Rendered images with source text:

--------

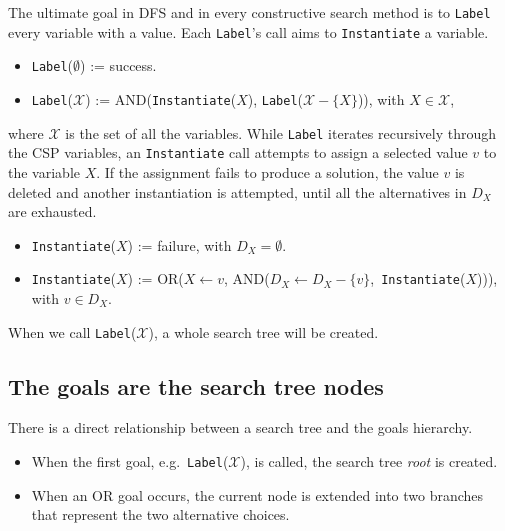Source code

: \documentclass{ws-ijait}
\begin{document}
The ultimate goal in DFS and in every constructive search
method is to \texttt{Label} every variable with a value.
Each \texttt{Label}'s call aims to \texttt{Instantiate} a
variable.
\begin{itemize}
  \item \texttt{Label}($\emptyset$) := \textsf{success}.
  \item \texttt{Label}($\mathscr{X}$) :=
          \textsf{AND}(\texttt{Instantiate}($X$),
            \texttt{Label}($\mathscr{X} \! - \! \{X\}$)),
        with $X \in \mathscr{X}$,
\end{itemize}
where $\mathscr{X}$ is the set of all the variables. While
\texttt{Label} iterates recursively through the CSP
variables, an \texttt{Instantiate} call attempts to assign a
selected value $v$ to the variable $X$. If the assignment
fails to produce a solution, the value $v$ is deleted and
another instantiation is attempted, until all the
alternatives in $D_X$ are exhausted.
\begin{itemize}
  \item \texttt{Instantiate}($X$) := \textsf{failure},
          with $D_X = \emptyset$.
  \item \texttt{Instantiate}($X$) :=
          \textsf{OR}($X \! \gets \! v$,
            \textsf{AND}($D_X \!\! \gets \!\!
            D_X \!\! - \!\! \{v\}$,\,
            \texttt{Instantiate}($X$))), with $v \in D_X$.
\end{itemize}
When we call \texttt{Label}($\mathscr{X}$), a whole search
tree will be created.

\subsection{The goals are the search tree nodes}

There is a direct relationship between a search tree and the
goals hierarchy.
\begin{itemize}
  \item When the first goal, e.g.\ 
        \texttt{Label}($\mathscr{X}$), is called, the search
        tree \emph{root} is created.
  \item When an \textsf{OR} goal occurs, the current node is
        extended into two branches that represent the two
        alternative choices.
\end{itemize}
\end{document}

--------

### PROBLEM TO WORK ON
Above are records with pictures; repeat them exactly, but without the pictures.

### TASK RESPONSE
Source code

: \documentclass{ws-ijait}
\begin{document}
The ultimate goal in DFS and in every constructive search
method is to \texttt{Label} every variable with a value.
Each \texttt{Label}'s call aims to \texttt{Instantiate} a
variable.
\begin{itemize}
  \item \texttt{Label}($\emptyset$) := \textsf{success}.
  \item \texttt{Label}($\mathscr{X}$) :=
          \textsf{AND}(\texttt{Instantiate}($X$),
            \texttt{Label}($\mathscr{X} \! - \! \{X\}$)),
        with $X \in \mathscr{X}$,
\end{itemize}
where $\mathscr{X}$ is the set of all the variables. While
\texttt{Label} iterates recursively through the CSP
variables, an \texttt{Instantiate} call attempts to assign a
selected value $v$ to the variable $X$. If the assignment
fails to produce a solution, the value $v$ is deleted and
another instantiation is attempted, until all the
alternatives in $D_X$ are exhausted.
\begin{itemize}
  \item \texttt{Instantiate}($X$) := \textsf{failure},
          with $D_X = \emptyset$.
  \item \texttt{Instantiate}($X$) :=
          \textsf{OR}($X \! \gets \! v$,
            \textsf{AND}($D_X \!\! \gets \!\!
            D_X \!\! - \!\! \{v\}$,\,
            \texttt{Instantiate}($X$))), with $v \in D_X$.
\end{itemize}
When we call \texttt{Label}($\mathscr{X}$), a whole search
tree will be created.

\subsection{The goals are the search tree nodes}

There is a direct relationship between a search tree and the
goals hierarchy.
\begin{itemize}
  \item When the first goal, e.g.\ 
        \texttt{Label}($\mathscr{X}$), is called, the search
        tree \emph{root} is created.
  \item When an \textsf{OR} goal occurs, the current node is
        extended into two branches that represent the two
        alternative choices.
\end{itemize}
\end{document}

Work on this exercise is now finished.